=== Required action ===
Give again, word for word, every line in the entries below from the line with "107 | Charlotte" up to and including the line with "110 | Ball State", and no other line.

=== The records ===

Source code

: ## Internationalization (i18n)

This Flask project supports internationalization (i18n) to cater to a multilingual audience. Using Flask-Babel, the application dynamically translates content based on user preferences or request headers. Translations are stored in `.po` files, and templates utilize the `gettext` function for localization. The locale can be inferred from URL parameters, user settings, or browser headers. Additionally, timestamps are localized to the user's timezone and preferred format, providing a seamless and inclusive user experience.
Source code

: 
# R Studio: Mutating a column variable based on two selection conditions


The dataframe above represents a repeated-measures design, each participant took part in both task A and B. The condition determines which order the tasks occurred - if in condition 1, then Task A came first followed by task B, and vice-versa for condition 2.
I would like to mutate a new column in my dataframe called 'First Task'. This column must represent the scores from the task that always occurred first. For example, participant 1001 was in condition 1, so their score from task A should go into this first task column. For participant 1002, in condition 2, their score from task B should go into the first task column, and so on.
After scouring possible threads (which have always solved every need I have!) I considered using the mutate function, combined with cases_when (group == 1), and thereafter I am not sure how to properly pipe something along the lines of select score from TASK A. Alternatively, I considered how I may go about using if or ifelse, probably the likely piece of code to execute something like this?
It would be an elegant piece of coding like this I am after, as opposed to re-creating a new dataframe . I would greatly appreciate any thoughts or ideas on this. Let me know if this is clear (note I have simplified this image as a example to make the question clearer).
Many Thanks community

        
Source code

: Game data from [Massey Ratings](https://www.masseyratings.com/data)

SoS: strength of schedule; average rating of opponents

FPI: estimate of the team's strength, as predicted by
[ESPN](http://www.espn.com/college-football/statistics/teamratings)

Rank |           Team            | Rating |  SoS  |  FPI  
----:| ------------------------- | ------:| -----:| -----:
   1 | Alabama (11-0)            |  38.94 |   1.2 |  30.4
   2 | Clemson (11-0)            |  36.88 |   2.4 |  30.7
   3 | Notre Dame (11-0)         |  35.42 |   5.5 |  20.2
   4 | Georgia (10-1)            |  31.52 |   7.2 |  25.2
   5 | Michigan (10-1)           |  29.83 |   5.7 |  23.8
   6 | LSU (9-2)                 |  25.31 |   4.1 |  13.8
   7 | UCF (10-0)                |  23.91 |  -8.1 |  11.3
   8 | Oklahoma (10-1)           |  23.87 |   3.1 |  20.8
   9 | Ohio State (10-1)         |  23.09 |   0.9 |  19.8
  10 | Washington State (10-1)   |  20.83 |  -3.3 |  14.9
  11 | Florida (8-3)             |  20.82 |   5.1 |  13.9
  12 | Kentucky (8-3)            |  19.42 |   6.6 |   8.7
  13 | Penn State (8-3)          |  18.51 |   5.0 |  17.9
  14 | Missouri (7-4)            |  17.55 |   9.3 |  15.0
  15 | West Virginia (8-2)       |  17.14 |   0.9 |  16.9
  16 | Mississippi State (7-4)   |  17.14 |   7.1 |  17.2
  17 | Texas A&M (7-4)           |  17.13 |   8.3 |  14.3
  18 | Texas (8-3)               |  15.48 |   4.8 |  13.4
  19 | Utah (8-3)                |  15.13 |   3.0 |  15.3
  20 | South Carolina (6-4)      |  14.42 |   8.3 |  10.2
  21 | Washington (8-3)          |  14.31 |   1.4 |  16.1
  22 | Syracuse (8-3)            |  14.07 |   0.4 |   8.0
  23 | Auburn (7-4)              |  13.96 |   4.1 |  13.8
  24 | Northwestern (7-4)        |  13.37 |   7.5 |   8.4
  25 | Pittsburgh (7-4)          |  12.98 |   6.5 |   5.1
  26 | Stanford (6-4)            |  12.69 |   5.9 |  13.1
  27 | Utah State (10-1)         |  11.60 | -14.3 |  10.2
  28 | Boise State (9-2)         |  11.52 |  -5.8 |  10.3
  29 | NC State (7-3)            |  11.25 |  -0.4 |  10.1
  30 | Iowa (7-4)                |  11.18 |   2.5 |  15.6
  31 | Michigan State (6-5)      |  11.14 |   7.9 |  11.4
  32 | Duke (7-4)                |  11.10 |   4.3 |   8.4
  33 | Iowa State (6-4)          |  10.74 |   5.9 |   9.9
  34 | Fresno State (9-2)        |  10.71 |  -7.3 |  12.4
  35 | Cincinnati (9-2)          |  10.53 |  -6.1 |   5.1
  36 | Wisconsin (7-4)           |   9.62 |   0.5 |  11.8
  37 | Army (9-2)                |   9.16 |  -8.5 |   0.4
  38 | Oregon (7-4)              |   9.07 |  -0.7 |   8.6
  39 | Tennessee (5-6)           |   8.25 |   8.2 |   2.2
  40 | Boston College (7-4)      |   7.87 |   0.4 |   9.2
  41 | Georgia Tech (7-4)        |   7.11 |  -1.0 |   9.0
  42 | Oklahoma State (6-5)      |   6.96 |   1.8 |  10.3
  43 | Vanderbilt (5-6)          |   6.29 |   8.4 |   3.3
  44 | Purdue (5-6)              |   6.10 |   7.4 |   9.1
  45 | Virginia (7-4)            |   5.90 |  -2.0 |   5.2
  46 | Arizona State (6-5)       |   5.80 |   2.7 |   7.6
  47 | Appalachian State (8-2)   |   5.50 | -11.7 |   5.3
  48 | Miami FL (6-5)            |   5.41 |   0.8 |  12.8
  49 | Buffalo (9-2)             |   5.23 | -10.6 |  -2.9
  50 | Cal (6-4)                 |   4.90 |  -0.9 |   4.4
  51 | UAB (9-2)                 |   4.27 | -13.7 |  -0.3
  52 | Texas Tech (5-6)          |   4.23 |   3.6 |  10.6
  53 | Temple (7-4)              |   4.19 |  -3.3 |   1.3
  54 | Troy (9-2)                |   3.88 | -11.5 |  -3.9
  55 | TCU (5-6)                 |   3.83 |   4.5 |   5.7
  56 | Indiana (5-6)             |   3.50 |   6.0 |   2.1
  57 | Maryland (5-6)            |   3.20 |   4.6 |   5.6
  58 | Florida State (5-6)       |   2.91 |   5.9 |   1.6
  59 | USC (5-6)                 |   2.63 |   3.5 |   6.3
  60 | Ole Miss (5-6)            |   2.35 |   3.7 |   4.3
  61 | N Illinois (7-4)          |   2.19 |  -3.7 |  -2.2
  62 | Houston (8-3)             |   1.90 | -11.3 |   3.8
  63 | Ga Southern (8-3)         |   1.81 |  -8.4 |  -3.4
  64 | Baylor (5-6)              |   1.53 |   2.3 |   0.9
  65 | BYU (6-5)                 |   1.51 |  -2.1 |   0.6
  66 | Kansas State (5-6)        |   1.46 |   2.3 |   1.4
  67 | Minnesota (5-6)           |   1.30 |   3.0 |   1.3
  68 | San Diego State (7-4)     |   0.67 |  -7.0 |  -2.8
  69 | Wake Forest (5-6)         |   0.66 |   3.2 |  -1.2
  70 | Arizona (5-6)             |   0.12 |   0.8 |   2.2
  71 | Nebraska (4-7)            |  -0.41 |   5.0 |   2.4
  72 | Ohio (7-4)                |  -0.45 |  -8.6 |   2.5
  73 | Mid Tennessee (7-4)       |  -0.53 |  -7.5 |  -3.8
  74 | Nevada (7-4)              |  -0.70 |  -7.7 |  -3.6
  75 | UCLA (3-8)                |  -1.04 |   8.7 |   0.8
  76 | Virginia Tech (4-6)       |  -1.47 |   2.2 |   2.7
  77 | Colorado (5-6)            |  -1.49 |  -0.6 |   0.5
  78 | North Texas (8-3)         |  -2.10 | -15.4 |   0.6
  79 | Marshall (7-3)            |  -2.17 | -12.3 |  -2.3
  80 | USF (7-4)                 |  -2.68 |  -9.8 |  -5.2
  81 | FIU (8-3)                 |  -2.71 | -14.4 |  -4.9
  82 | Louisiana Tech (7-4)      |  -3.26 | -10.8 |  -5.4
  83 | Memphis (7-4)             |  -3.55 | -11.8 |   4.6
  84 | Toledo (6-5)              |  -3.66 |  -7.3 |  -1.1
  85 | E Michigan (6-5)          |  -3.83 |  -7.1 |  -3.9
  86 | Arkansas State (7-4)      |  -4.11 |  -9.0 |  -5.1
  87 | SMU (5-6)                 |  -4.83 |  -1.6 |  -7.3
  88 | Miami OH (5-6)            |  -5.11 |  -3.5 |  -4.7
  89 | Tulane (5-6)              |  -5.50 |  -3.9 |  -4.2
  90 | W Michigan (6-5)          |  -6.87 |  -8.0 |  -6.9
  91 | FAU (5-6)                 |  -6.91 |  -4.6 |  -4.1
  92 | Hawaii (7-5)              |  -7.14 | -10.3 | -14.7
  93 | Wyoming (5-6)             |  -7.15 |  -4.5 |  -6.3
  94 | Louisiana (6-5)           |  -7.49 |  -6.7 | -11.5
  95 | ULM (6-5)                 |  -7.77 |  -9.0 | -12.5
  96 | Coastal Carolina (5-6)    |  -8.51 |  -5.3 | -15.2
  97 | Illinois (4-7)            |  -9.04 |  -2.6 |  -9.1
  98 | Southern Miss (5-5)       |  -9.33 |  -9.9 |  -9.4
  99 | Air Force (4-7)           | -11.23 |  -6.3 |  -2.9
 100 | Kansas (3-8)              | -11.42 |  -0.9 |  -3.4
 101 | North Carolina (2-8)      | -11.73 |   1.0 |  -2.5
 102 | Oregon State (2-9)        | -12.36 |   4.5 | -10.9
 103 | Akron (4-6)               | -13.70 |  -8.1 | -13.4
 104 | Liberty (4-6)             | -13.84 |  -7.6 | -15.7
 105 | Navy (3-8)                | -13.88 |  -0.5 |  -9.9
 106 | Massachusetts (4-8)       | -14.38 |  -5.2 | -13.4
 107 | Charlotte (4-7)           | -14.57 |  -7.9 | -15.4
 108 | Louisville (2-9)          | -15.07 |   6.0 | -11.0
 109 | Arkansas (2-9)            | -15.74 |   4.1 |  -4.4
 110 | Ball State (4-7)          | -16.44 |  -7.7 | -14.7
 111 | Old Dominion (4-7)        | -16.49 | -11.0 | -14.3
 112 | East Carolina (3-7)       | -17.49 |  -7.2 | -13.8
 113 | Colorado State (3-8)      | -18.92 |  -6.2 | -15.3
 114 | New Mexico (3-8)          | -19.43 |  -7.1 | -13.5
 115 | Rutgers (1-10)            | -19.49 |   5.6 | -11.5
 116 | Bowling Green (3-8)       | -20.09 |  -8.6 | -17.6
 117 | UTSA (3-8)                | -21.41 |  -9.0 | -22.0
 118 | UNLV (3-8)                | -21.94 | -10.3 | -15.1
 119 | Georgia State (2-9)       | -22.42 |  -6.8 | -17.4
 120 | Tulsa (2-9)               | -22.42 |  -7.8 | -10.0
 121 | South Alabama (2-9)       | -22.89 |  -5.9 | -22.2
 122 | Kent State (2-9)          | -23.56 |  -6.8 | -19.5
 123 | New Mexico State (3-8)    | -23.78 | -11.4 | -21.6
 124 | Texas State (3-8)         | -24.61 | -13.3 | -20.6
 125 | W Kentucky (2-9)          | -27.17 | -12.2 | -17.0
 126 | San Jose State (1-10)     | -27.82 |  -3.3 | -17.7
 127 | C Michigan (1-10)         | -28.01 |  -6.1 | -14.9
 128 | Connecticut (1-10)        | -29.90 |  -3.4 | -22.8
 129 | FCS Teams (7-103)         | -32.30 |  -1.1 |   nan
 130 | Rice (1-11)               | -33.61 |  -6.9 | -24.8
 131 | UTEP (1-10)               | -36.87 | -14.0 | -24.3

=== Task answer ===
 107 | Charlotte (4-7)           | -14.57 |  -7.9 | -15.4
 108 | Louisville (2-9)          | -15.07 |   6.0 | -11.0
 109 | Arkansas (2-9)            | -15.74 |   4.1 |  -4.4
 110 | Ball State (4-7)          | -16.44 |  -7.7 | -14.7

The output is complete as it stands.